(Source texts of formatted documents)
= = = = =

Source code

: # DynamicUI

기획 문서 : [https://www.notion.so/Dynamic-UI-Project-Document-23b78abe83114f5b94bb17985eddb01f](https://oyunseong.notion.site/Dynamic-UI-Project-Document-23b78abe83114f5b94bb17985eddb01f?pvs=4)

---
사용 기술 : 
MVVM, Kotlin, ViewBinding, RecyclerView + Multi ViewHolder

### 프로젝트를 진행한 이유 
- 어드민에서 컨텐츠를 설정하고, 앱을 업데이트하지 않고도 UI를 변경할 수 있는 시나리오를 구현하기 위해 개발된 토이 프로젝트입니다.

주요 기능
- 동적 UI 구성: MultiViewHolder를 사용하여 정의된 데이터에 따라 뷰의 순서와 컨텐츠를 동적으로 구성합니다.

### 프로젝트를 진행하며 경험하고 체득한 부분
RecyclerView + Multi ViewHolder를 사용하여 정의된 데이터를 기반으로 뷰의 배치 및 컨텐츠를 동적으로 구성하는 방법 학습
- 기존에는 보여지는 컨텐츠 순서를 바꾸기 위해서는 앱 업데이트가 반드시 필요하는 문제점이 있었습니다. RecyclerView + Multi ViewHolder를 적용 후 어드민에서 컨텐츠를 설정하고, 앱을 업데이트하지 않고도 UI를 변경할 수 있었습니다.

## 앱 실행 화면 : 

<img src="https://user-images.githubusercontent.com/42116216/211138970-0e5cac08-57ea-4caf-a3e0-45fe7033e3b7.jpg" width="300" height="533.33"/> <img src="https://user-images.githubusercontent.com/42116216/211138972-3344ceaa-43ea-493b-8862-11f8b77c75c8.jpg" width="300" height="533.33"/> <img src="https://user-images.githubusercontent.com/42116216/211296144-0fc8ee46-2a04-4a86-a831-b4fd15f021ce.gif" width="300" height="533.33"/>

= = = = =

* [PROBLEM STATEMENT]:
All of the data should be retyped exactly.

* [THE COMPLETED TASK]:
Source code

: # DynamicUI

기획 문서 : [https://www.notion.so/Dynamic-UI-Project-Document-23b78abe83114f5b94bb17985eddb01f](https://oyunseong.notion.site/Dynamic-UI-Project-Document-23b78abe83114f5b94bb17985eddb01f?pvs=4)

---
사용 기술 : 
MVVM, Kotlin, ViewBinding, RecyclerView + Multi ViewHolder

### 프로젝트를 진행한 이유 
- 어드민에서 컨텐츠를 설정하고, 앱을 업데이트하지 않고도 UI를 변경할 수 있는 시나리오를 구현하기 위해 개발된 토이 프로젝트입니다.

주요 기능
- 동적 UI 구성: MultiViewHolder를 사용하여 정의된 데이터에 따라 뷰의 순서와 컨텐츠를 동적으로 구성합니다.

### 프로젝트를 진행하며 경험하고 체득한 부분
RecyclerView + Multi ViewHolder를 사용하여 정의된 데이터를 기반으로 뷰의 배치 및 컨텐츠를 동적으로 구성하는 방법 학습
- 기존에는 보여지는 컨텐츠 순서를 바꾸기 위해서는 앱 업데이트가 반드시 필요하는 문제점이 있었습니다. RecyclerView + Multi ViewHolder를 적용 후 어드민에서 컨텐츠를 설정하고, 앱을 업데이트하지 않고도 UI를 변경할 수 있었습니다.

## 앱 실행 화면 : 

<img src="https://user-images.githubusercontent.com/42116216/211138970-0e5cac08-57ea-4caf-a3e0-45fe7033e3b7.jpg" width="300" height="533.33"/> <img src="https://user-images.githubusercontent.com/42116216/211138972-3344ceaa-43ea-493b-8862-11f8b77c75c8.jpg" width="300" height="533.33"/> <img src="https://user-images.githubusercontent.com/42116216/211296144-0fc8ee46-2a04-4a86-a831-b4fd15f021ce.gif" width="300" height="533.33"/>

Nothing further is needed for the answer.